Jen never set out to build a profile or source brand deals, but she succeeded because she had the courage to speak from her heart and solve a problem that was real and meaningful to her and others.
Be authentic
Journalist Kate Halfpenny writes for The Age and The Sydney Morning Herald. A while ago, she wrote an article about her “reverse sea change”. She’d moved from Melbourne to the coastal hamlet of Ocean Grove, but missed city life, so she and her husband rented a small apartment back in Melbourne as an urban bolt hole so they could visit family and friends. To her, the article was a stock-standard lifestyle piece.
Readers saw it very differently. The backlash was immediate and brutal. Over a thousand comments flooded the masthead’s Facebook page accusing her of contributing to Australia’s housing crisis and rental shortage.

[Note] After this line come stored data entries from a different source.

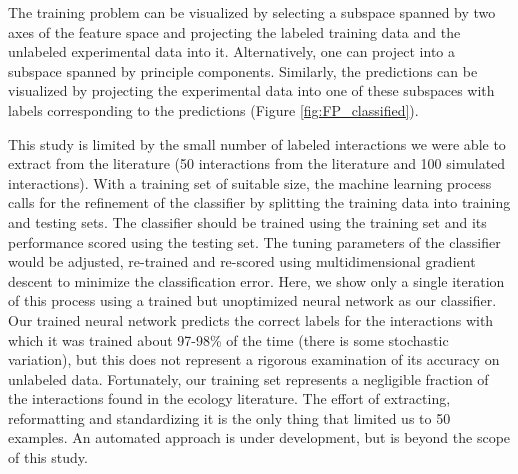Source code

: The training problem can be visualized by selecting a subspace spanned by two axes of the feature space and projecting the labeled training data and the unlabeled experimental data into it. Alternatively, one can project into a subspace spanned by principle components. Similarly, the predictions can be visualized by projecting the experimental data into one of these subspaces with labels corresponding to the predictions (Figure \ref{fig:FP_classified}).



This study is limited by the small number of labeled interactions we were able to extract from the literature (50 interactions from the literature and 100 simulated interactions). With a training set of suitable size, the machine learning process calls for the refinement of the classifier by splitting the training data into training and testing sets. The classifier should be trained using the training set and its performance scored using the testing set. The tuning parameters of the classifier would be adjusted, re-trained and re-scored using multidimensional gradient descent to minimize the classification error. Here, we show only a single iteration of this process using a trained but unoptimized neural network as our classifier. Our trained neural network predicts the correct labels for the interactions with which it was trained about 97-98\% of the time (there is some stochastic variation), but this does not represent a rigorous examination of its accuracy on unlabeled data. Fortunately, our training set represents a negligible fraction of the interactions found in the ecology literature. The effort of extracting, reformatting and standardizing it is the only thing that limited us to 50 examples. An automated approach is under development, but is beyond the scope of this study.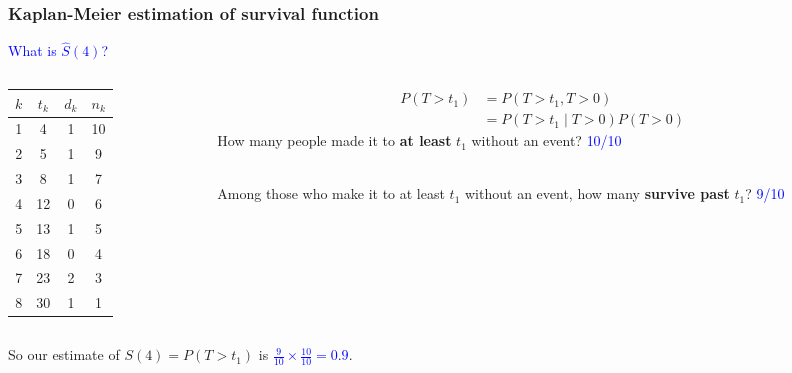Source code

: \documentclass[10pt,t]{beamer}
\begin{document}
\begin{frame}
\frametitle{Kaplan-Meier estimation of survival function}

	\vspace{-5 mm}

\textcolor{blue}{What is $\widehat{S}(4)$?}

\medskip

\begin{columns}
	\begin{column}{0.3\textwidth}
		\begin{center}
\begin{tabular}{|c|c|c|c|}
	\hline
	$k$ & $t_k$ & $d_k$ & $n_k$ \\
	\hline
	1 & 4 & 1 & 10 \\
	2& 5 & 1 & 9 \\
	3& 8 & 1 & 7 \\
	4&12 & 0 & 6 \\
	5&13 & 1 & 5 \\
	6&18 & 0 & 4 \\
	7&23 & 2 & 3 \\
	8&30 & 1 & 1 \\
	\hline
\end{tabular}
	\end{center}
	\end{column}
	\begin{column}{0.7\textwidth}  %
		\begin{align*}
			P(T > t_1) &= P(T > t_1, T > 0) \\
			&= P(T > t_1 \mid T > 0)P(T > 0)
		\end{align*}
		How many people made it to \textbf{at least} $t_1$ without an event?   \textcolor{blue}{10/10}
		\\ ~\ 
		
		Among those who make it to at least $t_1$ without an event, how many \textbf{survive past} $t_1$?   \textcolor{blue}{9/10} 
	\end{column}
\end{columns}
\vspace{0.5cm}
So our estimate of $S(4) = P(T > t_1)$ is \textcolor{blue}{$\frac{9}{10} \times \frac{10}{10} = 0.9$}.
\end{frame}
\end{document}
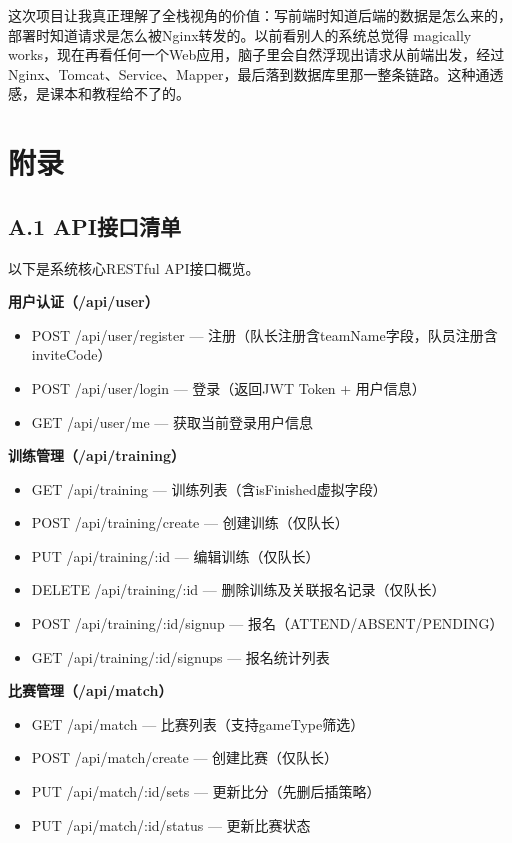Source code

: \documentclass[12pt,a4paper]{ctexart}
\begin{document}
这次项目让我真正理解了全栈视角的价值：写前端时知道后端的数据是怎么来的，部署时知道请求是怎么被Nginx转发的。以前看别人的系统总觉得 magically works，现在再看任何一个Web应用，脑子里会自然浮现出请求从前端出发，经过Nginx、Tomcat、Service、Mapper，最后落到数据库里那一整条链路。这种通透感，是课本和教程给不了的。

\newpage
\section*{附录}

\subsection*{A.1 \quad API接口清单}

以下是系统核心RESTful API接口概览。

\textbf{用户认证（/api/user）}
\begin{itemize}[leftmargin=2em]
\item POST /api/user/register — 注册（队长注册含teamName字段，队员注册含inviteCode）
\item POST /api/user/login — 登录（返回JWT Token + 用户信息）
\item GET /api/user/me — 获取当前登录用户信息
\end{itemize}

\textbf{训练管理（/api/training）}
\begin{itemize}[leftmargin=2em]
\item GET /api/training — 训练列表（含isFinished虚拟字段）
\item POST /api/training/create — 创建训练（仅队长）
\item PUT /api/training/:id — 编辑训练（仅队长）
\item DELETE /api/training/:id — 删除训练及关联报名记录（仅队长）
\item POST /api/training/:id/signup — 报名（ATTEND/ABSENT/PENDING）
\item GET /api/training/:id/signups — 报名统计列表
\end{itemize}

\textbf{比赛管理（/api/match）}
\begin{itemize}[leftmargin=2em]
\item GET /api/match — 比赛列表（支持gameType筛选）
\item POST /api/match/create — 创建比赛（仅队长）
\item PUT /api/match/:id/sets — 更新比分（先删后插策略）
\item PUT /api/match/:id/status — 更新比赛状态
\end{itemize}
\end{document}
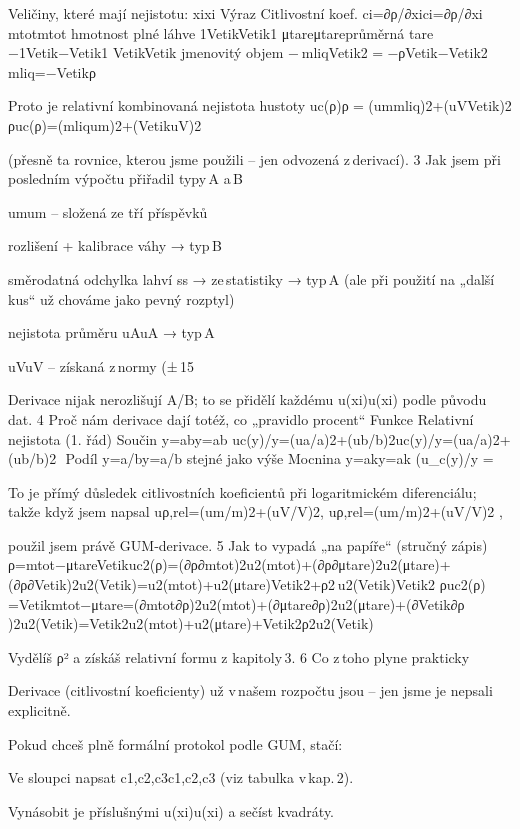 {Veličiny, které mají nejistotu:
xixi​	Výraz	Citlivostní koef. ci=∂ρ/∂xici​=∂ρ/∂xi​
mtotmtot​	hmotnost plné láhve	1VetikVetik​1​
μtareμtare​	průměrná tare	−1Vetik−Vetik​1​
VetikVetik​	jmenovitý objem	− mliqVetik2  =  −ρVetik−Vetik2​mliq​​=−Vetik​ρ​

Proto je relativní kombinovaná nejistota hustoty
uc(ρ)ρ  =  (ummliq)2+(uVVetik)2
ρuc​(ρ)​=(mliq​um​​)2+(Vetik​uV​​)2
​

(přesně ta rovnice, kterou jsme použili – jen odvozená z derivací).
3  Jak jsem při posledním výpočtu přiřadil typy A a B

    umum​ – složená ze tří příspěvků

        rozlišení + kalibrace váhy → typ B

        směrodatná odchylka lahví ss → ze statistiky → typ A (ale při použití na „další kus“ už chováme jako pevný rozptyl)

        nejistota průměru uAuA​ → typ A

    uVuV​ – získaná z normy (± 15 %

Derivace nijak nerozlišují A/B; to se přidělí každému u(xi)u(xi​) podle původu dat.
4  Proč nám derivace dají totéž, co „pravidlo procent“
Funkce	Relativní nejistota (1. řád)
Součin y=aby=ab	uc(y)/y=(ua/a)2+(ub/b)2uc​(y)/y=(ua​/a)2+(ub​/b)2
​
Podíl y=a/by=a/b	stejné jako výše
Mocnina y=aky=ak	(u_c(y)/y =

To je přímý důsledek citlivostních koeficientů při logaritmickém diferenciálu; takže když jsem napsal
uρ,rel=(um/m)2+(uV/V)2,
uρ,rel​=(um​/m)2+(uV​/V)2
​,

použil jsem právě GUM‑derivace.
5  Jak to vypadá „na papíře“ (stručný zápis)
ρ=mtot−μtareVetikuc2(ρ)=(∂ρ∂mtot)2u2(mtot)+(∂ρ∂μtare)2u2(μtare)+(∂ρ∂Vetik)2u2(Vetik)=u2(mtot)+u2(μtare)Vetik2+ρ2 u2(Vetik)Vetik2
ρuc2​(ρ)​=Vetik​mtot​−μtare​​=(∂mtot​∂ρ​)2u2(mtot​)+(∂μtare​∂ρ​)2u2(μtare​)+(∂Vetik​∂ρ​)2u2(Vetik​)=Vetik2​u2(mtot​)+u2(μtare​)​+Vetik2​ρ2u2(Vetik​)​​

Vydělíš ρ² a získáš relativní formu z kapitoly 3.
6  Co z toho plyne prakticky

    Derivace (citlivostní koeficienty) už v našem rozpočtu jsou – jen jsme je nepsali explicitně.

    Pokud chceš plně formální protokol podle GUM, stačí:

        Ve sloupci napsat c1,c2,c3c1​,c2​,c3​ (viz tabulka v kap. 2).

        Vynásobit je příslušnými u(xi)u(xi​) a sečíst kvadráty.

}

Death threats followed, to herself, her mum, her children and her dog. ‘It was harrowing,’ she said, ‘I double checked the gates at night and spent a long time thinking about: was it worth it?’ She decided to not let the trolls have their way, to persist and just keep writing what she knew. Besides, she had to. ‘I needed the money’, she said.
A few weeks after the article went live, a publisher got in touch. ‘You’ve clearly touched a nerve here,’ he said. ‘Would you like to write your memoir and tell your life story?’ That memoir became Boogie Wonderland, and it launched a whole new chapter of her career. Would she have got that book deal had those thousand people not posted? Probably not, but she did, and the book deal followed because she wrote from the heart about a topic that was authentic to her. In a world drowning in content, authenticity cuts through.
In a world drowning in content, attention has become a valuable business asset. The people and brands winning today understand that visibility is no longer vanity, it’s leverage. Whether it’s a cat rescuer building a loyal following or Shaun Wilson turning Bondi Sands into a $450 million global brand, the principle is the same: attention creates opportunity.